Bon, comment dire… Je crois que c'était le moment pour Brautigan vu mes dernières lectures. Je suis dans une période « fracassés de l'intérieur » ou « rebelles qui peuvent changer le monde » et j'ai pas trop envie d'en sortir pour l'instant à part pour de doux moments de poésie.
Dans la famille « fracassés de l'intérieur » je voudrai Brautigan. Bonne pioche.
Par contre « Mémoires sauvés du vent » je suis pas sur qu'il me fallait ce titre pour une première rencontre ou plutôt pour mes lectures du moment.
L'Amérique d'après guerre, 47 / 48, ça m'excite pas vraiment pour tout vous dire. La période n'y est pour rien mais l'Amérique toutes époques confondues bah… c'est pas mon truc on va dire.
Oui je sais, Brautigan, j'avais des indices quand même mais sait-on jamais...
Les souvenirs d'enfance de Richard Brautigan, c'est pas que ça ne m'intéresse pas mais dès le début je me dis que même s'il n'y a que 163 pages, je risque de trouver long. J'essaye bien au début, pour me motiver, de me dire que les racines du futur bordel intérieur sont peut être là mais après quelques pages, c'est mort. Je n'arrive pas à entrer dans le bouquin, pire, je m'ennuie. Je dois me rendre à l'évidence, les souvenirs d'enfance de Richard, aujourd'hui, je m'en fous.
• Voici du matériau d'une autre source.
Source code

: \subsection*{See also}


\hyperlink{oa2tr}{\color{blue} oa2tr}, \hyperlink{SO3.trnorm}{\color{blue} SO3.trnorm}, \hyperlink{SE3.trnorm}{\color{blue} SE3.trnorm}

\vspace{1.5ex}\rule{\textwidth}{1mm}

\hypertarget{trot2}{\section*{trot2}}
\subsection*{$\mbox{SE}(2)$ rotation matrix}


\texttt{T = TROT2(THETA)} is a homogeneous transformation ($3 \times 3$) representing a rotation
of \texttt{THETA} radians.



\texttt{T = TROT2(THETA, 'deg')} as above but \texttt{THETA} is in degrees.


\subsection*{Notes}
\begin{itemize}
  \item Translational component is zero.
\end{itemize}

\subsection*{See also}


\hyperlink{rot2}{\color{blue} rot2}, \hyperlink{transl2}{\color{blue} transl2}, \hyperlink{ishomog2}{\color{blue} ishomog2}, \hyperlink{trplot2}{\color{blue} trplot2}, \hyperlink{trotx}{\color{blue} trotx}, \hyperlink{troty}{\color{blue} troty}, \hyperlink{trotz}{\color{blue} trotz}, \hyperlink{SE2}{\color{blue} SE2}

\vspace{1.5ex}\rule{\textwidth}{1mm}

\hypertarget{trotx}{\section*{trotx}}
Que de redondances dans ces pages où les questions existentielles de l'auteur à 12 ans, tournent autour du nombre de poissons pêchés et non mangés par un couple de pêcheurs bien barrés, et une fixette sur les hamburgers. Hamburgers qui sont la clé d'un drame, fil rouge du bouquin. Pour ce qui est du drame, le suspens bah, c'est plombé dès le début.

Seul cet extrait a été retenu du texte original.